The task:
The output should be all lines of the entries below in which the word "Select" occurs.

Exercise input:

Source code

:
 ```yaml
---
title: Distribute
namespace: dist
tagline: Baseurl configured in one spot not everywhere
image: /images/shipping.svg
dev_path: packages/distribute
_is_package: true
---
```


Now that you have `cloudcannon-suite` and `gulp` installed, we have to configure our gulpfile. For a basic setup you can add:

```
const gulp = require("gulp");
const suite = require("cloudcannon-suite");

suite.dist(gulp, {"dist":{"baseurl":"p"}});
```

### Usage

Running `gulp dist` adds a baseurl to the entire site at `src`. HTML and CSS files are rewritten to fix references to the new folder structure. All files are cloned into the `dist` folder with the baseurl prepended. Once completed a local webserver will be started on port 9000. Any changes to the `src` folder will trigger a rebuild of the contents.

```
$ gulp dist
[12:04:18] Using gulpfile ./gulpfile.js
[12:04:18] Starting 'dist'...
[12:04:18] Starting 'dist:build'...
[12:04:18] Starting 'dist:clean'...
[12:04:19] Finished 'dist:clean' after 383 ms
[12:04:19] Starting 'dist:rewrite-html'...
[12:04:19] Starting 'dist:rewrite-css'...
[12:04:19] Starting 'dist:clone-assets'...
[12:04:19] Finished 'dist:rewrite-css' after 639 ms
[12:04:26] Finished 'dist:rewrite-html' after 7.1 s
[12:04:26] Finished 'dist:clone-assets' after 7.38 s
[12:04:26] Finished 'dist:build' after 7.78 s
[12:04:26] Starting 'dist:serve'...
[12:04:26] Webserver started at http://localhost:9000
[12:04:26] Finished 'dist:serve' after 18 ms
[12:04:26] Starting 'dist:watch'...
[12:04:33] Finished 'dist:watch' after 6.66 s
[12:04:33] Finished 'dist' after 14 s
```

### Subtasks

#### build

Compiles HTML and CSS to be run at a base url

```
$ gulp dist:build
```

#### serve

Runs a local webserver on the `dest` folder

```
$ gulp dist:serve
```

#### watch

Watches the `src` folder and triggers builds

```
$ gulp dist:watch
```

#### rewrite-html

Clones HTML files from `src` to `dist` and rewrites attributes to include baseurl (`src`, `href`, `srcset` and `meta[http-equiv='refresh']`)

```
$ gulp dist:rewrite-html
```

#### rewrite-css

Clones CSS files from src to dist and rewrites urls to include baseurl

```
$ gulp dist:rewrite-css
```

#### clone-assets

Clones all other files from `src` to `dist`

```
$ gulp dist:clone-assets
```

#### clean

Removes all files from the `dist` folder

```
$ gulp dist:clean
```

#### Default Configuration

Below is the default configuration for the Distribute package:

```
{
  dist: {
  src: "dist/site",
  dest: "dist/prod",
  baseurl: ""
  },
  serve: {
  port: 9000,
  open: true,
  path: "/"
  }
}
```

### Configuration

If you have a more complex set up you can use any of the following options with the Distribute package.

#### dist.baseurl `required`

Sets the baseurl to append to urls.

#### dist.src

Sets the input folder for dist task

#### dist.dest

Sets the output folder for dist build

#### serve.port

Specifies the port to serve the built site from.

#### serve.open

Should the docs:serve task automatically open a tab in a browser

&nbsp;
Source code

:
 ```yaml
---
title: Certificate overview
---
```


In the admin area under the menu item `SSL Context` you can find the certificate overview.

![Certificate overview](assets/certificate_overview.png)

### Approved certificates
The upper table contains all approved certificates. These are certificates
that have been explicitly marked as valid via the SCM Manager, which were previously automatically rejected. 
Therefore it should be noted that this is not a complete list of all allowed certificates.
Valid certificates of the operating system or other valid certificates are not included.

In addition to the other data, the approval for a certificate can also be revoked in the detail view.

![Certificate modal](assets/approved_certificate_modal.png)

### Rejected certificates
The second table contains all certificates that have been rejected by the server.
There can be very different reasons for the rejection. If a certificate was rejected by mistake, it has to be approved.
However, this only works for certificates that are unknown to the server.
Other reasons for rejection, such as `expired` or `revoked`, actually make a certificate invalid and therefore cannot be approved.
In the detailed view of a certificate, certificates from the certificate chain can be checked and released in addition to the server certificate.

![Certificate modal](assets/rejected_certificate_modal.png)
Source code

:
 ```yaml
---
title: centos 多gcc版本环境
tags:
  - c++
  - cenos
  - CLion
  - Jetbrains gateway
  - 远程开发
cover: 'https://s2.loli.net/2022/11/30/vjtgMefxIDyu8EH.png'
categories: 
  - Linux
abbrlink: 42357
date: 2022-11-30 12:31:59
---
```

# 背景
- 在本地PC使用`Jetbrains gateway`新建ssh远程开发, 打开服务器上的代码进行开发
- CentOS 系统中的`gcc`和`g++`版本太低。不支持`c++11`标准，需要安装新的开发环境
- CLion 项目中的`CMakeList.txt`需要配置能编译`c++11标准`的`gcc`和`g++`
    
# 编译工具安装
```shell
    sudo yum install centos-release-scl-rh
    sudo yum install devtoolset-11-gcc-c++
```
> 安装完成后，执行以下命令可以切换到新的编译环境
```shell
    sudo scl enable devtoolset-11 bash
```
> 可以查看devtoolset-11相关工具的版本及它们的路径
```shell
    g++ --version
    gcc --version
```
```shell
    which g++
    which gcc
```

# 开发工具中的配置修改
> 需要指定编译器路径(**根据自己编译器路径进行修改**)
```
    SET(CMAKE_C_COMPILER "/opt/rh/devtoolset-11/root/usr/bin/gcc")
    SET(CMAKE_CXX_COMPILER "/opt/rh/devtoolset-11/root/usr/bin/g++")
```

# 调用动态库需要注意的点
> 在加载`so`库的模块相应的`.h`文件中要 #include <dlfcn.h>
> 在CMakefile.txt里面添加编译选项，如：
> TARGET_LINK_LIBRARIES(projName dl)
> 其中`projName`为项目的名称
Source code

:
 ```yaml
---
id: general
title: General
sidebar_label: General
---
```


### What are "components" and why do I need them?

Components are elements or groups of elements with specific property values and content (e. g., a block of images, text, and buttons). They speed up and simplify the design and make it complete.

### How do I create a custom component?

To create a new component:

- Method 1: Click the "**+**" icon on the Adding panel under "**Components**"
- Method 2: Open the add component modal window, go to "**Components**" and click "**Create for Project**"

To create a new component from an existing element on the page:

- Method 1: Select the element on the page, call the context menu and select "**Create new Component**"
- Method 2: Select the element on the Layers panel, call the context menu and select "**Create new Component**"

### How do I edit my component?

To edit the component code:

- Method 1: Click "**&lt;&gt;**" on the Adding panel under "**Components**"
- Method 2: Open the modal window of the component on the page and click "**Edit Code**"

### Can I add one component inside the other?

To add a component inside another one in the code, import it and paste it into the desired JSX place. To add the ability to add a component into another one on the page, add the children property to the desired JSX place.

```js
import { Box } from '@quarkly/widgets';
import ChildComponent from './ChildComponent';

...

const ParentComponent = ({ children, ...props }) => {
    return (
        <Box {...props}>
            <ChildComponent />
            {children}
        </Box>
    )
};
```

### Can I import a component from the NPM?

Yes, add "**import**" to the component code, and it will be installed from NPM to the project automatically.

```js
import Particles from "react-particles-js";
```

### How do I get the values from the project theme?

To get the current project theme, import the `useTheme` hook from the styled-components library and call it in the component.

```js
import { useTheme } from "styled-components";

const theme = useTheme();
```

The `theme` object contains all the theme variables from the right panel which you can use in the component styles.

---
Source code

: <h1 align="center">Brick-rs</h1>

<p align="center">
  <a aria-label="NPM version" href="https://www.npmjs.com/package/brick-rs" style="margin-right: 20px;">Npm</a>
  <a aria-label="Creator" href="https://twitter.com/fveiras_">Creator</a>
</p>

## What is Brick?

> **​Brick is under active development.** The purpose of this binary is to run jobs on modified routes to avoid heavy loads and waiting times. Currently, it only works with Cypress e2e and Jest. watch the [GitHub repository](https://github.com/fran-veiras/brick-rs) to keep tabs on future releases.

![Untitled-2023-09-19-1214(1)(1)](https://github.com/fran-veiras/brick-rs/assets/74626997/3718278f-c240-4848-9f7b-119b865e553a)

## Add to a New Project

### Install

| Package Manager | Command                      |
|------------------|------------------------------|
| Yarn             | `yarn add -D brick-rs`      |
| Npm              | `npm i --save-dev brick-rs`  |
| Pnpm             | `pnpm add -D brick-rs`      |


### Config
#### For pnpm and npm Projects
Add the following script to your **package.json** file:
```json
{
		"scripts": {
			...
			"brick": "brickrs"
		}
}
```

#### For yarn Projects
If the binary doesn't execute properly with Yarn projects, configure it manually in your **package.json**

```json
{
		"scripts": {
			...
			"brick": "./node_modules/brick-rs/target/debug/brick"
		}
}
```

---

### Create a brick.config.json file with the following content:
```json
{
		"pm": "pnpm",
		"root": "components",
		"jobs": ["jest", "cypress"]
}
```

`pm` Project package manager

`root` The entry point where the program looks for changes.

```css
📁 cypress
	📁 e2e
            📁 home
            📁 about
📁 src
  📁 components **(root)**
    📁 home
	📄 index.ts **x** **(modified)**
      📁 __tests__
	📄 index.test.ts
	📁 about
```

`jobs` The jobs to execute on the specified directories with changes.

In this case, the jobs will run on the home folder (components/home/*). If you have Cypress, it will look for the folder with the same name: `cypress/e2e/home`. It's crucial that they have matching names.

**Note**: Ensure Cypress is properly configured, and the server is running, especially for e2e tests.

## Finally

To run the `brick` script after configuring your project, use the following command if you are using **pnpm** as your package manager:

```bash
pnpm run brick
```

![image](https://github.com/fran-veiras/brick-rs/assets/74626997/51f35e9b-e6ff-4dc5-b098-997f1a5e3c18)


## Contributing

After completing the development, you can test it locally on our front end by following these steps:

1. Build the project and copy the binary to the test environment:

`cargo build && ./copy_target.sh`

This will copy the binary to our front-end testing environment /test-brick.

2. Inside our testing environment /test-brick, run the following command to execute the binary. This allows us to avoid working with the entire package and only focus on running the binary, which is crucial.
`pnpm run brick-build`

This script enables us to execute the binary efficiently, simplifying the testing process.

Task output:
- Method 1: Select the element on the page, call the context menu and select "**Create new Component**"
- Method 2: Select the element on the Layers panel, call the context menu and select "**Create new Component**"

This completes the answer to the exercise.